# Slow start to zone pressure



## whereswendel (Oct 8, 2020)

I have an irrigation system that has 5 zones. Four of the zones work correctly. 1 zone has been acting odd.

When the odd zone is turned on it initially dribbles out water at each sprinkler. It takes about 75 seconds for the zone to get up to speed and is pushing water out at the desired pressure. For most of the first minute it is sending an arc of water at each sprinkler to about 2-3 feet. Once it is fully pressurized each sprinkler is sending the water about 30 feet.

There are 5 sprinklers (Orbit Saturn 3 or 4) and 1 Rainbird 4 inch, 4 ft radius, 90 degree. The pipe is PVC schedule 40 3/4 inch. The valve is an anti-siphon brass valve. I've changed the washers. When I unscrewed the Solenoid it popped at with some velocity. I then screwed it back in. [Previous to unscrewing, it would not fully pressurize].

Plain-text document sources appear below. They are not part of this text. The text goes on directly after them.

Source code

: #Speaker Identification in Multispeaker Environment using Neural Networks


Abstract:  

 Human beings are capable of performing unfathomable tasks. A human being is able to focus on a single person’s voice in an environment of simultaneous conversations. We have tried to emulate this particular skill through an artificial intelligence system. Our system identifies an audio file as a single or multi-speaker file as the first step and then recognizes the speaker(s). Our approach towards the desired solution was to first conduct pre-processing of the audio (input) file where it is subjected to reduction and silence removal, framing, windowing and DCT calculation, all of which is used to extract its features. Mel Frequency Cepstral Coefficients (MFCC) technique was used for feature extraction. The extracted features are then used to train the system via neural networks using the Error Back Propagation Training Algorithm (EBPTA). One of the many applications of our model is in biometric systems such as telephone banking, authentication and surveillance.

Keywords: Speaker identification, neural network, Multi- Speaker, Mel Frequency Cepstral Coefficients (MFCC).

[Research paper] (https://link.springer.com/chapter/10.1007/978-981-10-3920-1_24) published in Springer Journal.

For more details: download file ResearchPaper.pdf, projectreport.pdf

One other thing to note here - is that the value is not cranked all the way counterclockwise. I've had to find a position that sends the water the furthest.

I suspect the valve may need to be replaced but I'm wondering if I am overlooking anything. There are no visible signs of broken pipes / leaking.

Does anyone have suggestions about what may be wrong?


----------



## GrassOnTheHills (Jul 3, 2020)

First off, it's odd that you have different heads with (based on what I think I'm reading) different radius on the same zone.

That said, I have a similar problem but it doesn't take 75 seconds to load up the zone, more like 15. In my case I think it's just that I designed the zone to be too close to the available pressure and so it's just a slightly low pressure situation (I have 14 spray heads on the same zone that has a 150' mainline run with another 70+' lateral run on just 62PSI).

Your situation very well may be pressure related.. does your valve have flow control? Has the zone always acted like this or did it start suddenly?


----------